Hi Aaron,
Sounds as a great initiative.
I just have some comments about the ContactMatrix-Class.
I think with increasing Hi-C resolution the usage of the matrix class
will consume a lot of memory.
Maybe using sparseMatrix from the Matrix package has a smaller finger
print.
it can also be manipulated in cpp using RcppEigen, if for example you
plan some functionalities such as AB domains or insulation scores, ...
etc.
Regards,
- Nadhir
On Mon, Nov 16, 2015 at 5:33 PM, Aaron Lun <a...@wehi.edu.au
<mailto:a...@wehi.edu.au>> wrote:
Hello all,
I thought I might give an update on the state of affairs for the
InteractionSet package. Currently, there's three classes:
- the GInteractions class, inheriting from Vector and intended to
represent pairwise interactions between genomic regions (based on
suggestions from Malcolm Perry and Liz Ing-Simmons).
- the InteractionSet class, inheriting from SummarizedExperiment0
and containing a GInteractions object; intended to store
experimental data about pairwise interactions (one interaction per
row).
- the ContactMatrix class, inheriting from Annotated and storing
data in matrix form (where rows/columns represent genomic regions).
Getters, setters, conversion methods between classes, distance
calculation methods and overlap methods have been implemented. Man
pages and "testthat" scripts have also been written. Still missing a
vignette, though it should be easy enough to write one.
All in all, I think it's a solid first draft. Any comments would be
appreciated.
Cheers,
Aaron
On 08/11/15 19:31, Aaron Lun wrote:
Okay, some meat and bones are on GitHub now:
https://github.com/LTLA/InteractionSet
The idea is to represent genomic interactions as pairs of genomic
regions, using indices to point to a common GRanges object (a la
Hits,
though I haven't used that explicitly due to the presence of
additional
constraints on the indices). Data for each interaction is stored
using a
SummarizedExperiment framework (one row per interaction).

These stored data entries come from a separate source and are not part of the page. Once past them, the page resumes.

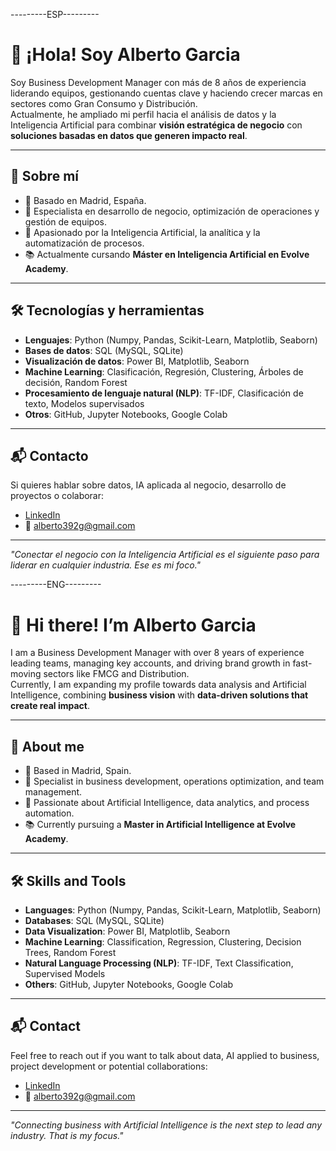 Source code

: ---------ESP---------
# 👋 ¡Hola! Soy Alberto Garcia

Soy Business Development Manager con más de 8 años de experiencia liderando equipos, gestionando cuentas clave y haciendo crecer marcas en sectores como Gran Consumo y Distribución.  
Actualmente, he ampliado mi perfil hacia el análisis de datos y la Inteligencia Artificial para combinar **visión estratégica de negocio** con **soluciones basadas en datos que generen impacto real**.

---

## 🚀 Sobre mí

- 📍 Basado en Madrid, España.
- 🎯 Especialista en desarrollo de negocio, optimización de operaciones y gestión de equipos.
- 🧠 Apasionado por la Inteligencia Artificial, la analítica y la automatización de procesos.
- 📚 Actualmente cursando **Máster en Inteligencia Artificial en Evolve Academy**.

---

## 🛠️ Tecnologías y herramientas

- **Lenguajes**: Python (Numpy, Pandas, Scikit-Learn, Matplotlib, Seaborn)
- **Bases de datos**: SQL (MySQL, SQLite)
- **Visualización de datos**: Power BI, Matplotlib, Seaborn
- **Machine Learning**: Clasificación, Regresión, Clustering, Árboles de decisión, Random Forest
- **Procesamiento de lenguaje natural (NLP)**: TF-IDF, Clasificación de texto, Modelos supervisados
- **Otros**: GitHub, Jupyter Notebooks, Google Colab

---

## 📬 Contacto

Si quieres hablar sobre datos, IA aplicada al negocio, desarrollo de proyectos o colaborar:

- [LinkedIn](https://www.linkedin.com/in/albertogarciai/)
- 📧 alberto392g@gmail.com

---

*"Conectar el negocio con la Inteligencia Artificial es el siguiente paso para liderar en cualquier industria. Ese es mi foco."*

---------ENG---------

# 👋 Hi there! I’m Alberto Garcia

I am a Business Development Manager with over 8 years of experience leading teams, managing key accounts, and driving brand growth in fast-moving sectors like FMCG and Distribution.  
Currently, I am expanding my profile towards data analysis and Artificial Intelligence, combining **business vision** with **data-driven solutions that create real impact**.

---

## 🚀 About me

- 📍 Based in Madrid, Spain.
- 🎯 Specialist in business development, operations optimization, and team management.
- 🧠 Passionate about Artificial Intelligence, data analytics, and process automation.
- 📚 Currently pursuing a **Master in Artificial Intelligence at Evolve Academy**.

---

## 🛠️ Skills and Tools

- **Languages**: Python (Numpy, Pandas, Scikit-Learn, Matplotlib, Seaborn)
- **Databases**: SQL (MySQL, SQLite)
- **Data Visualization**: Power BI, Matplotlib, Seaborn
- **Machine Learning**: Classification, Regression, Clustering, Decision Trees, Random Forest
- **Natural Language Processing (NLP)**: TF-IDF, Text Classification, Supervised Models
- **Others**: GitHub, Jupyter Notebooks, Google Colab

---

## 📬 Contact

Feel free to reach out if you want to talk about data, AI applied to business, project development or potential collaborations:

- [LinkedIn](https://www.linkedin.com/in/albertogarciai/)
- 📧 alberto392g@gmail.com

---

*"Connecting business with Artificial Intelligence is the next step to lead any industry. That is my focus."*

With regards to the methods, most of the low-hanging fruit has
been
implemented, courtesy of inheriting from SummarizedExperiment0.
I'll add
proper unit tests over the coming week. It currently passes
through R
CMD check okay, except for a warning about ":::" in the
cbind/rbind
definitions (callNextMethod() didn't seem to work inside those
methods,
and I didn't want to rewrite the SE0 'binding methods).
Any thoughts appreciated.
- Aaron
On 07/11/15 19:33, Morgan, Martin wrote:
Just to say that this is a great idea. If this starts as a
github
package (or in svn, we can create a location for you if
you'd like) I
and others would I am sure be happy to try to provide any
guidance /
insight. The main design principles are probably to reuse as
much as
possible from existing classes, especially the S4Vectors /
GRanges
world, and to integrate metadata as appropriate (like
SummarizedExepriment, for instance).
Martin
________________________________________
From: Bioc-devel [bioc-devel-boun...@r-project.org
<mailto:bioc-devel-boun...@r-project.org>] on behalf of Aaron
Lun [a...@wehi.edu.au <mailto:a...@wehi.edu.au>]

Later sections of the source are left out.